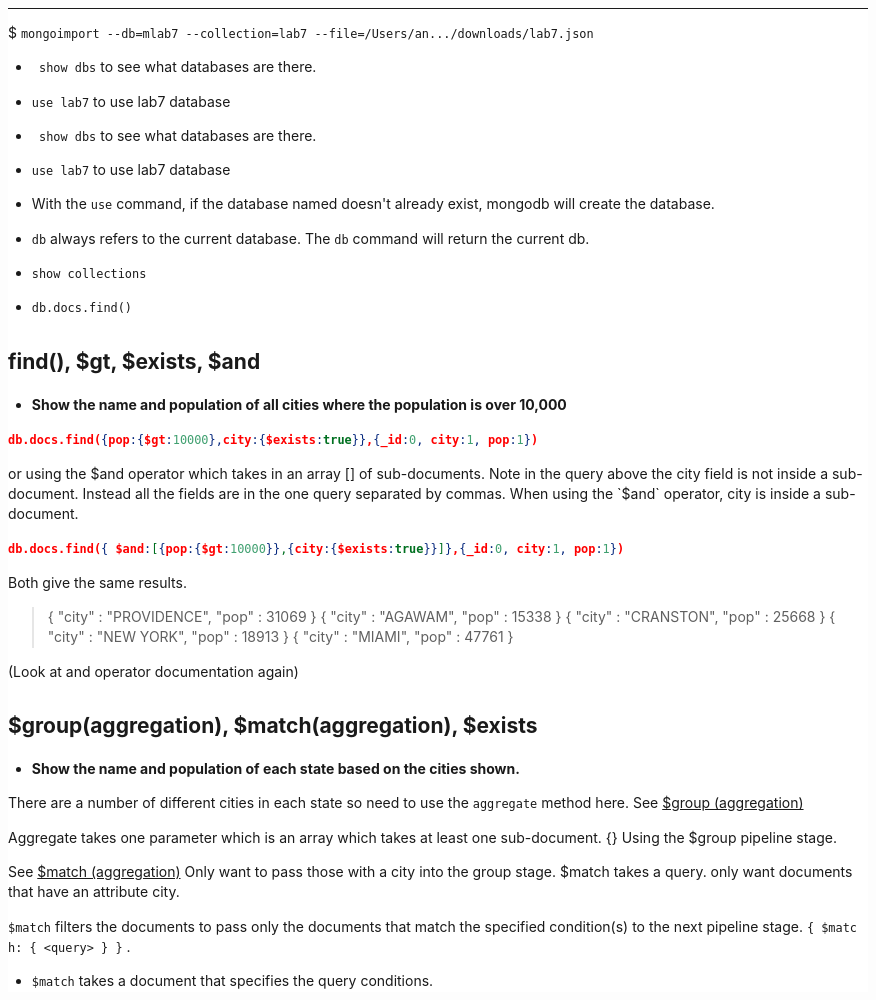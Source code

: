 
***
$ `mongoimport --db=mlab7 --collection=lab7 --file=/Users/an.../downloads/lab7.json`

- ` show dbs` to see what databases are there.
- `use lab7` to use lab7 database
- ` show dbs` to see what databases are there.
- `use lab7` to use lab7 database

- With the `use` command, if the database named doesn't already exist, mongodb will create the database.
- `db` always refers to the current database. The `db` command will return the current db.
- `show collections`
- `db.docs.find()`

## find(),	$gt, 	$exists,   $and

- **Show the name and population of all cities where the population is over 10,000**

```json
db.docs.find({pop:{$gt:10000},city:{$exists:true}},{_id:0, city:1, pop:1})
``` 

or using the $and operator which takes in an array [] of sub-documents.
Note in the query above the city field is not inside a sub-document. Instead all the fields are in the one query separated by commas.
When using the `$and` operator, city is inside a sub-document.

```json
db.docs.find({ $and:[{pop:{$gt:10000}},{city:{$exists:true}}]},{_id:0, city:1, pop:1})
```
 
Both give the same results.

>{ "city" : "PROVIDENCE", "pop" : 31069 }
{ "city" : "AGAWAM", "pop" : 15338 }
{ "city" : "CRANSTON", "pop" : 25668 }
{ "city" : "NEW YORK", "pop" : 18913 }
{ "city" : "MIAMI", "pop" : 47761 }

(Look at and operator documentation again)

## $group(aggregation),  $match(aggregation),  $exists

- **Show the name and population of each state based on the cities shown.**

There are a number of different cities in each state so need to use the `aggregate` method here. 
See [$group (aggregation)](https://docs.mongodb.com/manual/reference/operator/aggregation/group/)

Aggregate takes one parameter which is an array which takes at least one sub-document. {}
Using the $group pipeline stage. 

See [$match (aggregation)](https://docs.mongodb.com/manual/reference/operator/aggregation/match/)
Only want to pass those with a city into the group stage. 
$match takes a query. only want documents that have an attribute city.

`$match` filters the documents to pass only the documents that match the specified condition(s) to the next pipeline stage. `{ $match: { <query> } }` . 
- `$match` takes a document that specifies the query conditions.
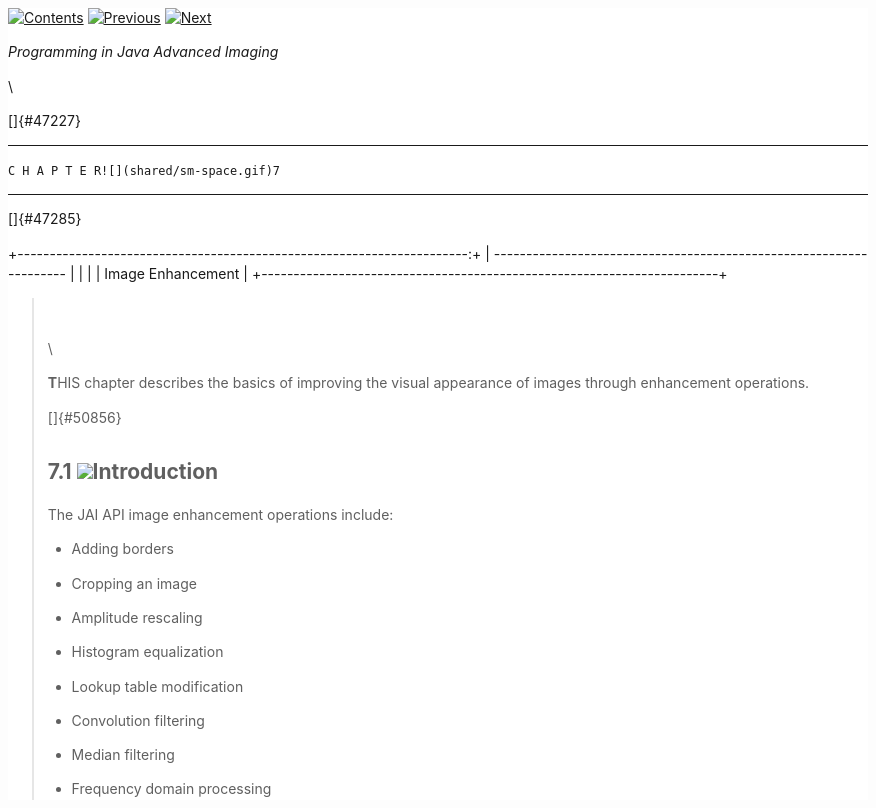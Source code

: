 [![Contents](shared/contents.gif)](JAITOC.fm.html)
[![Previous](shared/previous.gif)](Image-manipulation.doc.html)
[![Next](shared/next.gif)](Geom-image-manip.doc.html)

*Programming in Java Advanced Imaging*

\

[]{#47227}

  ----------------------------------------
    C H A P T E R![](shared/sm-space.gif)7
  ----------------------------------------

[]{#47285}

+----------------------------------------------------------------------:+
| -------------------------------------------------------------------   |
|                                                                       |
| Image Enhancement                                                     |
+-----------------------------------------------------------------------+

> \
> \
> \
>
> **T**HIS chapter describes the basics of improving the visual
> appearance of images through enhancement operations.
>
> []{#50856}
>
> 7.1 ![](shared/space.gif)Introduction
> -------------------------------------
>
> The JAI API image enhancement operations include:
>
> -   Adding borders
>
> 
>
> -   Cropping an image
>
> 
>
> -   Amplitude rescaling
>
> 
>
> -   Histogram equalization
>
> 
>
> -   Lookup table modification
>
> 
>
> -   Convolution filtering
>
> 
>
> -   Median filtering
>
> 
>
> -   Frequency domain processing
>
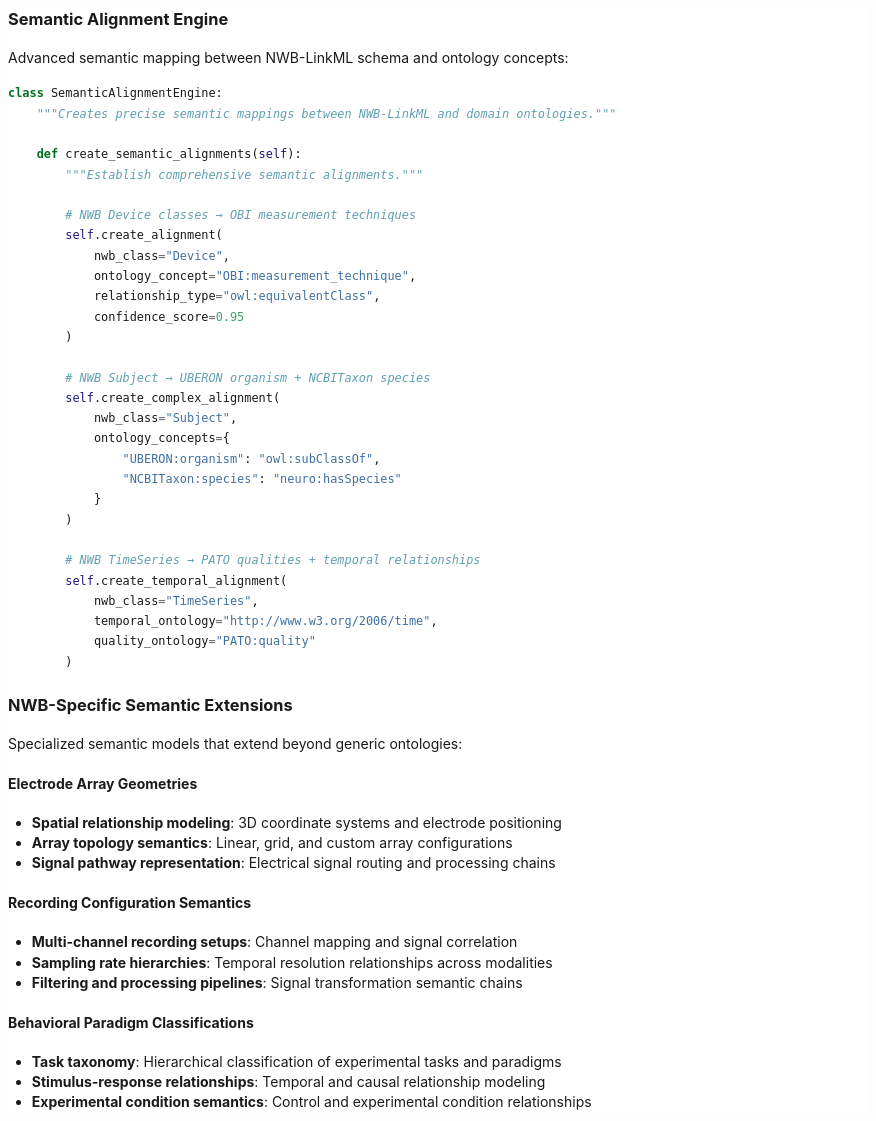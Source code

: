 ### Semantic Alignment Engine

Advanced semantic mapping between NWB-LinkML schema and ontology concepts:

```python
class SemanticAlignmentEngine:
    """Creates precise semantic mappings between NWB-LinkML and domain ontologies."""

    def create_semantic_alignments(self):
        """Establish comprehensive semantic alignments."""

        # NWB Device classes → OBI measurement techniques
        self.create_alignment(
            nwb_class="Device",
            ontology_concept="OBI:measurement_technique",
            relationship_type="owl:equivalentClass",
            confidence_score=0.95
        )

        # NWB Subject → UBERON organism + NCBITaxon species
        self.create_complex_alignment(
            nwb_class="Subject",
            ontology_concepts={
                "UBERON:organism": "owl:subClassOf",
                "NCBITaxon:species": "neuro:hasSpecies"
            }
        )

        # NWB TimeSeries → PATO qualities + temporal relationships
        self.create_temporal_alignment(
            nwb_class="TimeSeries",
            temporal_ontology="http://www.w3.org/2006/time",
            quality_ontology="PATO:quality"
        )
```

### NWB-Specific Semantic Extensions

Specialized semantic models that extend beyond generic ontologies:

#### Electrode Array Geometries
- **Spatial relationship modeling**: 3D coordinate systems and electrode positioning
- **Array topology semantics**: Linear, grid, and custom array configurations
- **Signal pathway representation**: Electrical signal routing and processing chains

#### Recording Configuration Semantics
- **Multi-channel recording setups**: Channel mapping and signal correlation
- **Sampling rate hierarchies**: Temporal resolution relationships across modalities
- **Filtering and processing pipelines**: Signal transformation semantic chains

#### Behavioral Paradigm Classifications
- **Task taxonomy**: Hierarchical classification of experimental tasks and paradigms
- **Stimulus-response relationships**: Temporal and causal relationship modeling
- **Experimental condition semantics**: Control and experimental condition relationships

_ _ _ _ _

## Exercise brief
Take the stretch of lines above from the one containing "Semantic Alignment Engine" through the one containing "### NWB-Specific Semantic Extensions" and repeat it exactly, adding no other line.

## Your solution
: ### Semantic Alignment Engine

Advanced semantic mapping between NWB-LinkML schema and ontology concepts:

```python
class SemanticAlignmentEngine:
    """Creates precise semantic mappings between NWB-LinkML and domain ontologies."""

    def create_semantic_alignments(self):
        """Establish comprehensive semantic alignments."""

        # NWB Device classes → OBI measurement techniques
        self.create_alignment(
            nwb_class="Device",
            ontology_concept="OBI:measurement_technique",
            relationship_type="owl:equivalentClass",
            confidence_score=0.95
        )

        # NWB Subject → UBERON organism + NCBITaxon species
        self.create_complex_alignment(
            nwb_class="Subject",
            ontology_concepts={
                "UBERON:organism": "owl:subClassOf",
                "NCBITaxon:species": "neuro:hasSpecies"
            }
        )

        # NWB TimeSeries → PATO qualities + temporal relationships
        self.create_temporal_alignment(
            nwb_class="TimeSeries",
            temporal_ontology="http://www.w3.org/2006/time",
            quality_ontology="PATO:quality"
        )
```

### NWB-Specific Semantic Extensions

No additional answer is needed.